(Plain-text document sources)
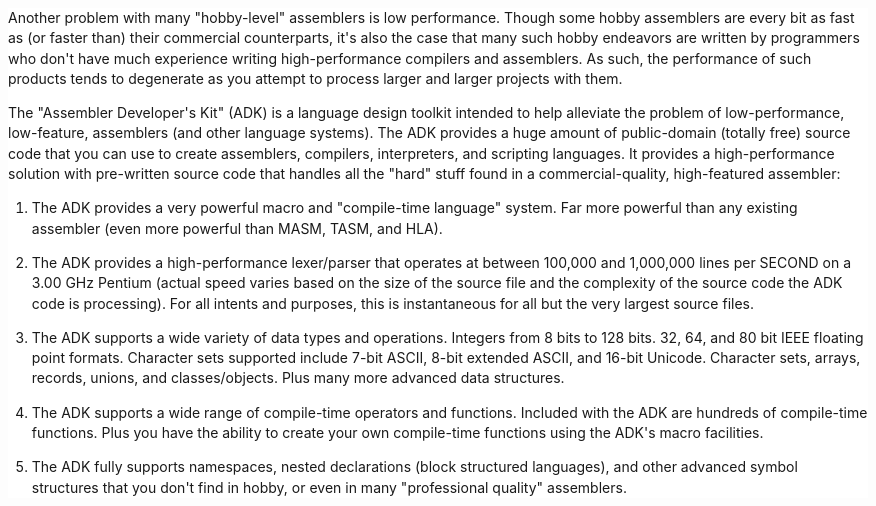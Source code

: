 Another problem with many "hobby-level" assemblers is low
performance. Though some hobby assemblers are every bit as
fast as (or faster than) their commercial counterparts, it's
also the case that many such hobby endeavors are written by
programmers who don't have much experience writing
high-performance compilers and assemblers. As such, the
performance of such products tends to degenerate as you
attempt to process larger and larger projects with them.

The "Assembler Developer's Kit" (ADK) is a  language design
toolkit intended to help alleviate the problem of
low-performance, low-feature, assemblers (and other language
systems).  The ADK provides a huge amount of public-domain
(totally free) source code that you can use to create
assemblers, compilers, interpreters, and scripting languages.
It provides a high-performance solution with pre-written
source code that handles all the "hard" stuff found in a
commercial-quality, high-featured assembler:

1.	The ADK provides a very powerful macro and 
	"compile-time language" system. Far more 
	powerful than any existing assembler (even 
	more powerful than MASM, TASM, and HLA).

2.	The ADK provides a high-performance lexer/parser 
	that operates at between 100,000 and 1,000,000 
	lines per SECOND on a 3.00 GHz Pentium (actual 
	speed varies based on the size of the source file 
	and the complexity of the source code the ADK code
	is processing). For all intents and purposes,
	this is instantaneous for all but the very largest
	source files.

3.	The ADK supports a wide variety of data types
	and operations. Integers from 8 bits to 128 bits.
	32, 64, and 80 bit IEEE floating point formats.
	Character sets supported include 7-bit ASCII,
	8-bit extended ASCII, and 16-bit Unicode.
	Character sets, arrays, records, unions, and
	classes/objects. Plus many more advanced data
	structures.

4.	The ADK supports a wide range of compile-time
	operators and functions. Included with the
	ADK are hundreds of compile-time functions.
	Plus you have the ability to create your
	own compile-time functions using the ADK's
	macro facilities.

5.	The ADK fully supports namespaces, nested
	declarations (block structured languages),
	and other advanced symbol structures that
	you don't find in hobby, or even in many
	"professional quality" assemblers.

* WHAT YOU WILL DO *
Check each line of the data above for the string "powerful", and copy the ones that have it.

* TASK SOLUTION *
1.	The ADK provides a very powerful macro and 
	powerful than any existing assembler (even 
	more powerful than MASM, TASM, and HLA).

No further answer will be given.